A new study suggests that restoring a gene often silenced in lung cancer causes the cells to self-destruct. The findings could lead to a new strategy for treating the disease.
The research focused on a gene known as WWOX, which is lost or silenced in a large majority of lung cancers, and in cancers of the breast, ovary, prostate, bladder, esophagus and pancreas. The work was led by scientists at The Ohio State University Comprehensive Cancer Center - Arthur G. James Cancer Hospital and Richard J. Solove Research Institute.
The study showed that both in the laboratory and in animal experiments, restoring the missing or silenced WWOX gene can slow or stop the cells' growth.
The research also showed that the reactivated gene is highly effective in stopping the growth of human lung tumors that have been transplanted into mice.
The findings are published online in the Oct. 13 Early Edition of the Proceedings of the National Academy of Sciences.
The American Cancer Society expects more than 172,500 Americans to develop lung cancer in 2005, and more than 163,500 people to die of the disease, making it the most common cause of cancer death in the U.S.
"Our findings show that restoring the WWOX gene in lung-cancer cells that don't express it will kill that lung-cancer cell," says coauthor Kay Huebner, professor of molecular virology, immunology and medical genetics and a researcher with the OSU Comprehensive Cancer Center .
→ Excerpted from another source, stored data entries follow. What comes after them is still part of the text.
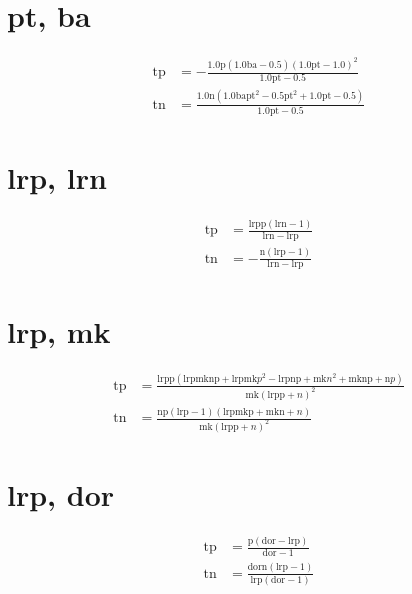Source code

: \documentclass[3p,times]{elsarticle}
\begin{document}
\begin{footnotesize}
\begin{landscape}
\section{pt, ba}
\begin{align}
\mathrm{tp} &= - \frac{1.0 \mathrm{p} \left(1.0 \mathrm{ba} - 0.5\right) \left(1.0 \mathrm{pt} - 1.0\right)^{2}}{1.0 \mathrm{pt} - 0.5}\\
\mathrm{tn} &= \frac{1.0 \mathrm{n} \left(1.0 \mathrm{ba} \mathrm{pt}^{2} - 0.5 \mathrm{pt}^{2} + 1.0 \mathrm{pt} - 0.5\right)}{1.0 \mathrm{pt} - 0.5}
\end{align}
\section{lrp, lrn}
\begin{align}
\mathrm{tp} &= \frac{\mathrm{lrp} \mathrm{p} \left(\mathrm{lrn} - 1\right)}{\mathrm{lrn} - \mathrm{lrp}}\\
\mathrm{tn} &= - \frac{\mathrm{n} \left(\mathrm{lrp} - 1\right)}{\mathrm{lrn} - \mathrm{lrp}}
\end{align}
\section{lrp, mk}
\begin{align}
\mathrm{tp} &= \frac{\mathrm{lrp} \mathrm{p} \left(\mathrm{lrp} \mathrm{mk} \mathrm{n} \mathrm{p} + \mathrm{lrp} \mathrm{mk} p^{2} - \mathrm{lrp} \mathrm{n} \mathrm{p} + \mathrm{mk} n^{2} + \mathrm{mk} \mathrm{n} \mathrm{p} + \mathrm{n} p\right)}{\mathrm{mk} \left(\mathrm{lrp} \mathrm{p} + n\right)^{2}}\\
\mathrm{tn} &= \frac{\mathrm{n} \mathrm{p} \left(\mathrm{lrp} - 1\right) \left(\mathrm{lrp} \mathrm{mk} \mathrm{p} + \mathrm{mk} \mathrm{n} + n\right)}{\mathrm{mk} \left(\mathrm{lrp} \mathrm{p} + n\right)^{2}}
\end{align}
\section{lrp, dor}
\begin{align}
\mathrm{tp} &= \frac{\mathrm{p} \left(\mathrm{dor} - \mathrm{lrp}\right)}{\mathrm{dor} - 1}\\
\mathrm{tn} &= \frac{\mathrm{dor} \mathrm{n} \left(\mathrm{lrp} - 1\right)}{\mathrm{lrp} \left(\mathrm{dor} - 1\right)}
\end{align}

\end{landscape}
\end{footnotesize}
\end{document}
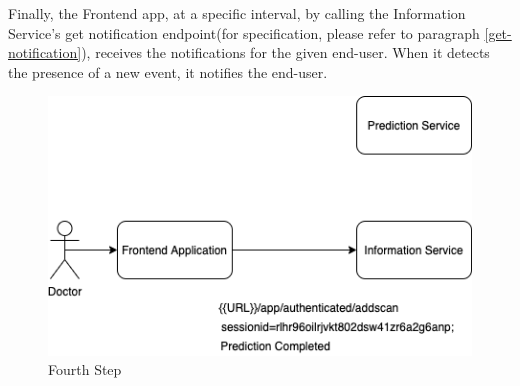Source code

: 			Finally, the Frontend app, at a specific interval, by calling the Information Service's get notification endpoint(for 
			specification, please refer to paragraph  \ref{get-notification}), receives the notifications for the given end-user. 
			When it detects the presence of a  new event, it notifies the end-user.
			\begin{figure}[H]
				\iftrue
				\caption{Fourth Step}
				\centering
				\includegraphics[scale=0.6]{figures/sca-creation-sequence-1-Page-3-2}
				\fi
			\end{figure}
				
				
				
					
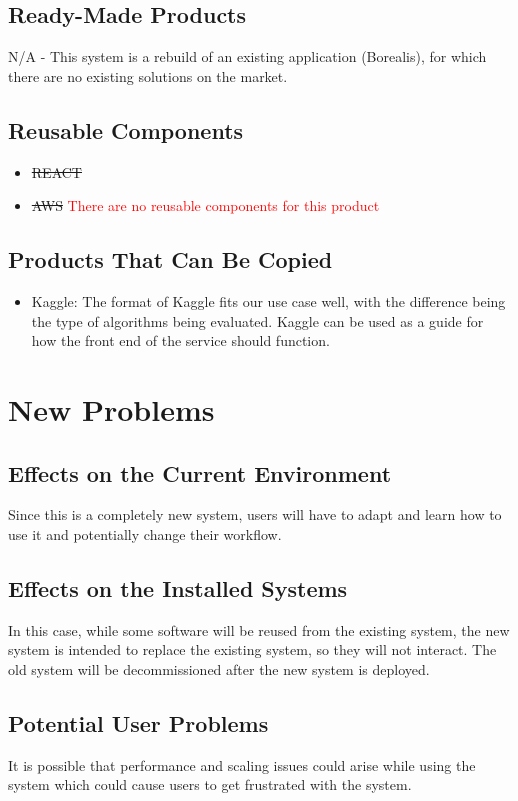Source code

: \documentclass[12pt]{article}
\begin{document}
\subsection{Ready-Made Products}
N/A - This system is a rebuild of an existing application (Borealis), for which there are no existing solutions on the market.
\subsection{Reusable Components}
\begin{itemize}
    \item \sout{REACT}
    \item \sout{AWS}
    \textcolor{red}{There are no reusable components for this product}
\end{itemize}

\subsection{Products That Can Be Copied}
\begin{itemize}
    \item Kaggle: The format of Kaggle fits our use case well, with the difference being the type of algorithms being evaluated. Kaggle can be used as a guide for how the front end of the service should function.
\end{itemize}

\section{New Problems}
\subsection{Effects on the Current Environment}
Since this is a completely new system, users will have to adapt and learn how to use it and potentially change their workflow. 
\subsection{Effects on the Installed Systems}
In this case, while some software will be reused from the existing system, the new system is intended to replace the existing system, so they will not interact. The old system will be decommissioned after the new system is deployed.

\subsection{Potential User Problems}
It is possible that performance and scaling issues could arise while using the system which could cause users to get frustrated with the system. 
\end{document}
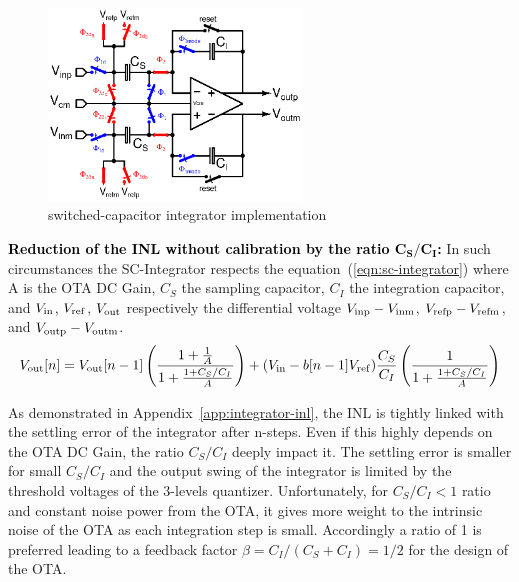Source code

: \begin{figure}[htp]
	\centering
	\includegraphics[width=0.6\textwidth]{Chapter4/Figs/sc-integrator-isd.ps}
	\caption{switched-capacitor integrator implementation}
	\label{fig:isd-sc-integrator}
\end{figure}

\textbf{\textcolor{black}{Reduction of the INL without calibration by the ratio $\mathbf{C_S/C_I}$:}}
In such circumstances the SC-Integrator respects the equation~(\ref{eqn:sc-integrator}) where A is the OTA DC Gain, \(C_S \) the sampling capacitor, \(C_I \) the integration capacitor, and \(V_{\rm in} \), \(V_{\rm ref} \), \(V_{\rm out} \) respectively the differential voltage \(V_{\rm inp}-V_{\rm inm} \), \(V_{\rm refp}-V_{\rm refm} \), and \(V_{\rm outp}-V_{\rm outm} \).
\begin{equation}
    \label{eqn:sc-integrator}
    V_{\rm out}[n] = V_{\rm out}[n-1] \left(\frac{1+\frac{1}{A}}{1+\frac{1+C_S/C_I}{A}}\right) + (V_{\rm in}-b[n-1]V_{\rm ref})\frac{C_S}{C_I}\left(\frac{1}{1+\frac{1+C_S/C_I}{A}}\right)
\end{equation}

As demonstrated in Appendix~\ref{app:integrator-inl}, the INL is tightly linked with the settling error of the integrator after n-steps. Even if this highly depends on the OTA DC Gain, the ratio \(C_S/C_I \) deeply impact it. The settling error is smaller for small \(C_S/C_I \) and the output swing of the integrator is limited by the threshold voltages of the 3-levels quantizer. Unfortunately, for \(C_S/C_I < 1\) ratio and constant noise power from the OTA, it gives more weight to the intrinsic noise of the OTA as each integration step is small. Accordingly a ratio of 1 is preferred leading to a feedback factor \(\beta = C_I/(C_S+C_I) = 1/2 \) for the design of the OTA\@.

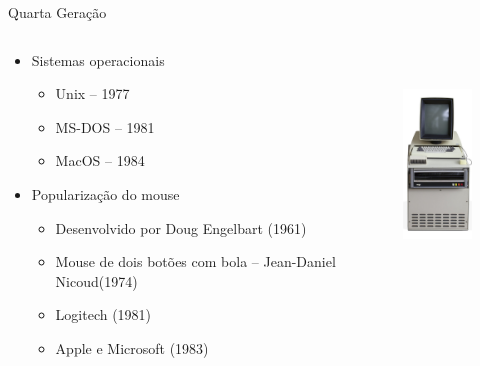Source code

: \documentclass[aspectratio=169,
				xcolor=table]{beamer}
\begin{document}
	\begin{frame}[t]{Quarta Geração}
		\begin{columns}[t]
			\begin{column}{0.65\textwidth}
				\begin{itemize}
					\item Sistemas operacionais
					\begin{itemize}
						\item Unix – 1977
						\item MS-DOS – 1981
						\item MacOS – 1984
					\end{itemize}
					\vspace{0.5em}
					\item Popularização do mouse
					\begin{itemize}
						\item Desenvolvido por Doug Engelbart (1961)
						\item Mouse de dois botões com bola – Jean-Daniel Nicoud(1974)
						\item Logitech (1981)
						\item Apple e Microsoft (1983)
					\end{itemize}
				\end{itemize}
			\end{column}
			\begin{column}{0.35\textwidth}
				\vspace{-1.5em}
				\begin{figure}
					\centering
					\includegraphics[height=6cm, keepaspectratio]{../figs/cap03/geracao43} 			
				\end{figure}			
			\end{column}
		\end{columns}
	\end{frame}
\end{document}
"This suggests that if this gene could be delivered to, or reactivated in, the tumor cells of lung-cancer cases that are deficient in this gene, it should have a therapeutic effect."
WWOX is a tumor suppressor gene. Tumor suppressor genes safeguard the body by triggering the death of cells that have sustained serious DNA damage before the cells become cancerous. The loss or silencing of tumor suppressor genes is a fundamental cause of tumor development.
The WWOX protein is missing in cells making up many lung tumors, and in 62 percent of cases, the gene is turned off by a chemical process known as methylation.
"There is nothing wrong with those genes except that they are silenced by methylation," Huebner says. "Experimental drugs are now being tested that cause demethylation and may reactivate WWOX and other genes."
For this study, Huebner and her colleagues used three different lines of laboratory-grown lung-cancer cells that were missing WWOX protein. The researchers then used a virus engineered to carry working copies of the WWOX gene into the three cell lines.
After five days, the researchers found that cells having an active WWOX gene died off. The cells self-destructed through a natural process known as programmed cell death, or apoptosis. The lung-cancer cells that lacked the WWOX gene, on the other hand, continued growing and increased in number nearly five- or six-fold.
Next, the researchers took some of the lung-cancer cells to which they'd added working copies of the WWOX gene, and they transplanted the cells into mice; a second group of control mice received lung-cancer cells without the WWOX gene.
After 28 days, the mice that received tumor cells with no WWOX gene had developed tumors. Of the mice that received tumor cells with the gene, 60 percent in one group and 80 percent in another group showed no tumors.
"Our study is a proof of principle," Huebner says. "It shows that if the WWOX gene can be delivered into tumor cells, it can kill them.
"We also showed that if a silenced WWOX gene is present and can be turned back on, that too will kill tumor cells," adds first author and postdoctoral researcher Muller Fabbri.
"We don't believe that using WWOX as a therapy will necessarily eradicate tumors, Fabbri says, "but we do believe that this kind of gene therapy might be useful when used in combination with chemotherapy and other therapies."